In UC, the primary segments are banks (especially for their commercial operations because of limited resources in one geography, but demand all across), IT (to manage virtual teams), health (telemedicine), and education among others.
And what will be the impact on India? According to Mohan, HP+Microsoft (OCS) combination is a value for money, less video focused approach for collaboration (that may find takers in cost sensitive, non-human presence required business). The challenge today in high end UC, is that vendors have difficulty in justifying the ROI and with hosted and leasing models in fray. "The impact in India is insignificant. Also, the overall investment in UC itself is pretty low."
Cisco, however, is not giving the alliance too much weightage. Varghese M. Thomas, Head - Public Relations -India & SAARC at Cisco said since the UC solutions/systems should be open and interoperable, everybody needs to have a framework where they can interoperate and work with each other. "That is when the true value of UC will surface."

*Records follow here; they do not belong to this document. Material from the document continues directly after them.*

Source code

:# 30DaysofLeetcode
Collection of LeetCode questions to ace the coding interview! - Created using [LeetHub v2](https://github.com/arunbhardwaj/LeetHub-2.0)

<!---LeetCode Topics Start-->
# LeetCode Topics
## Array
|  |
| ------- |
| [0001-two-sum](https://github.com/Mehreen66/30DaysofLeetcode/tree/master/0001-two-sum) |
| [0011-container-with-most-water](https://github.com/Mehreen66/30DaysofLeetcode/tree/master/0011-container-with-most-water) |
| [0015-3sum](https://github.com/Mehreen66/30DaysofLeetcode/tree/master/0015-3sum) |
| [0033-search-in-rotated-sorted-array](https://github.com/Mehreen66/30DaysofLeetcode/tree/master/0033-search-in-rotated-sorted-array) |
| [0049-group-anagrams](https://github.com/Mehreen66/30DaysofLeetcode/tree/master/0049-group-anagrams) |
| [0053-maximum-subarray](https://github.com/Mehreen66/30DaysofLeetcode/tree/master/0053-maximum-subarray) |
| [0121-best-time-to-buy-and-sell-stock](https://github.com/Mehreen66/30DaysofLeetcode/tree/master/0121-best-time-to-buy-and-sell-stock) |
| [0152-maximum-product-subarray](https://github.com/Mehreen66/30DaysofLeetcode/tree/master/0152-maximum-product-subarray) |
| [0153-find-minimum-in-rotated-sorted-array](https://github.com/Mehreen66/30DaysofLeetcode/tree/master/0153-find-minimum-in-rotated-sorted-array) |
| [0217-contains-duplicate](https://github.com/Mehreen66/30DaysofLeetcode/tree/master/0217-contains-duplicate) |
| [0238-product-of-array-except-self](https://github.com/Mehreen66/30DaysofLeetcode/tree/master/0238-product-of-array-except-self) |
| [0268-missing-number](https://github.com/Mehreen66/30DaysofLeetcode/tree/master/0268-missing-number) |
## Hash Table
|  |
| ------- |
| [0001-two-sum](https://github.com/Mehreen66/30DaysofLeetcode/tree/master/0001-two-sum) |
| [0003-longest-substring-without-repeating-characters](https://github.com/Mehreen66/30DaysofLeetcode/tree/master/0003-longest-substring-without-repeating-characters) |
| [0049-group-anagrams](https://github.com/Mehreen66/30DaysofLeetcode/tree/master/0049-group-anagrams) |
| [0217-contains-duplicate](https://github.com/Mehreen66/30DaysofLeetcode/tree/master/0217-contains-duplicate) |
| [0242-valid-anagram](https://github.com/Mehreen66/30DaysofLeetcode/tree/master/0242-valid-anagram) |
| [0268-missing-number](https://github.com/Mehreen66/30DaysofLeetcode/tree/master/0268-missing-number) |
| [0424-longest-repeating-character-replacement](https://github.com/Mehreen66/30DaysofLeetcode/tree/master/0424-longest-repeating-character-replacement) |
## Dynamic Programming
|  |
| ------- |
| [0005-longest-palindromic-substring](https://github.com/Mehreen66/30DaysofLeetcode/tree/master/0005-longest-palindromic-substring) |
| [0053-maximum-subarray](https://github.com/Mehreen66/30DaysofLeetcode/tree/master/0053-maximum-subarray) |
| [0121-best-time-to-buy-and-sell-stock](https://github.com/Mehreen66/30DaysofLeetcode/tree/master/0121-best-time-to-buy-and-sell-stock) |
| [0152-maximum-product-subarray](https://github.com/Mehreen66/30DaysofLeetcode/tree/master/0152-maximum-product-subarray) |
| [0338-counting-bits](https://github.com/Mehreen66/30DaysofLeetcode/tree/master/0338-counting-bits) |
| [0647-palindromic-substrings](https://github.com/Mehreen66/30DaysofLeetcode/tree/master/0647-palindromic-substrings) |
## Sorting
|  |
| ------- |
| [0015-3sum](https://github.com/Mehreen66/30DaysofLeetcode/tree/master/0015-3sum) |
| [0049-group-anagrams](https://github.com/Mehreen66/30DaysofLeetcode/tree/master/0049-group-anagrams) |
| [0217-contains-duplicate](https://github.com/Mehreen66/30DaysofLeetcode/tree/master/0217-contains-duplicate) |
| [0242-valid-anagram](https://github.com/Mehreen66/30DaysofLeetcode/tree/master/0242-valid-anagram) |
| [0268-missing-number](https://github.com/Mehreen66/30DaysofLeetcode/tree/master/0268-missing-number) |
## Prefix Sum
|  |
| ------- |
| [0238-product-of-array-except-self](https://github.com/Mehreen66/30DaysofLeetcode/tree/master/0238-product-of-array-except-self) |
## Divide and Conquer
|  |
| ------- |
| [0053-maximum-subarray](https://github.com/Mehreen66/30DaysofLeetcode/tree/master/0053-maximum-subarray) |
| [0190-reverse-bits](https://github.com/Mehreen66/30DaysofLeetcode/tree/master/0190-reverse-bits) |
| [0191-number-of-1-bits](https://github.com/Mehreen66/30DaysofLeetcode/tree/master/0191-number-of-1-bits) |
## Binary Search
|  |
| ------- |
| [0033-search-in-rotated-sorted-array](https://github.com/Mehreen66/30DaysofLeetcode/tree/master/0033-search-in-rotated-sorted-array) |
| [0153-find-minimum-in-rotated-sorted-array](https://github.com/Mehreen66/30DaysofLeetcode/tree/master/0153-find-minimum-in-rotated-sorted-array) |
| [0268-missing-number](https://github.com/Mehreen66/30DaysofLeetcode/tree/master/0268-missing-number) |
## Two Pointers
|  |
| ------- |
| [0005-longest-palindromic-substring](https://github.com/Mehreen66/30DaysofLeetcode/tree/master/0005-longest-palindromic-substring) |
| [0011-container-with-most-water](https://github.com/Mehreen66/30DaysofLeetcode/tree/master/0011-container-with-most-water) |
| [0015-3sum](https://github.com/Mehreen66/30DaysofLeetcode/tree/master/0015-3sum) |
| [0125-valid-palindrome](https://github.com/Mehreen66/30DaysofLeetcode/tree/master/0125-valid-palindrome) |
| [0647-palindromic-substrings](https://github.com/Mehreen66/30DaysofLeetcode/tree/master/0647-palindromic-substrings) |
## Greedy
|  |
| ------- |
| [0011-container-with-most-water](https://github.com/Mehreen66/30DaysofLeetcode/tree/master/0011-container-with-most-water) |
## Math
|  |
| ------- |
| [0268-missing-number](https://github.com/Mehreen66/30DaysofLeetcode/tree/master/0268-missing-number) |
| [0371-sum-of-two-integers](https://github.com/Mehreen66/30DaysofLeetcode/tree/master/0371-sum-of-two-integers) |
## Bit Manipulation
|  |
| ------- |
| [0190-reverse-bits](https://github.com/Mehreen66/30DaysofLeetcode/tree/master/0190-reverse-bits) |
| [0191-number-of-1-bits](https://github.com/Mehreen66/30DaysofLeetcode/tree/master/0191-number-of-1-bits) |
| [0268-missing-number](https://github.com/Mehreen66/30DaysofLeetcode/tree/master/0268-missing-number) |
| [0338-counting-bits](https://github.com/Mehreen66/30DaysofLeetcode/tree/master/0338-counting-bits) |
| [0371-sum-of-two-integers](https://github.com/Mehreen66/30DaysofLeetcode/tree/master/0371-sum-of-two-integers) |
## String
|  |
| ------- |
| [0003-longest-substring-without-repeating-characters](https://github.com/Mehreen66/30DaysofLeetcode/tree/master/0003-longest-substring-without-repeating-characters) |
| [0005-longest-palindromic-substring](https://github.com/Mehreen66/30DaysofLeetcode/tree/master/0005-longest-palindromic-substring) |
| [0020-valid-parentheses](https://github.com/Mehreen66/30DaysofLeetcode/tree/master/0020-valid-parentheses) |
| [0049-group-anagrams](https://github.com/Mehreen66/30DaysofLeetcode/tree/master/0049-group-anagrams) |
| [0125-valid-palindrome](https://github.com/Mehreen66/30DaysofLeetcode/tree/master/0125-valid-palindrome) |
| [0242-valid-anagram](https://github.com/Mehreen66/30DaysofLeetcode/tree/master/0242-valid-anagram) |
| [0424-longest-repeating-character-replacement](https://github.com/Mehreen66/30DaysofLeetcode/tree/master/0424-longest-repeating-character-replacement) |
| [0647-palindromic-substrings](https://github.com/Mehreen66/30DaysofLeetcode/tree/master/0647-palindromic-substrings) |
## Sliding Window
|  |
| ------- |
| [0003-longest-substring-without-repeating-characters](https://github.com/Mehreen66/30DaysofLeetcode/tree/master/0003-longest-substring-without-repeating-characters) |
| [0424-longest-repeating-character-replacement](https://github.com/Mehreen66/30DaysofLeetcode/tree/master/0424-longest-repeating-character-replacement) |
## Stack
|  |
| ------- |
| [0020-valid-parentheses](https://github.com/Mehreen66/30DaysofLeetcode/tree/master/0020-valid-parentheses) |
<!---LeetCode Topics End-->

He said, "Cisco and Microsoft work together in many areas of our businesses and both compete and collaborate in areas such as unified communications and collaboration. Cisco and Microsoft have a strong track record of collaboration around our respective products and technologies, and we continue to look for opportunities to build on these successful initiatives, and to new collaboration and integration points moving forward. Many customers use both Microsoft and Cisco technologies in their networks, so Cisco believes it is important that our products and roadmaps for the future are aligned."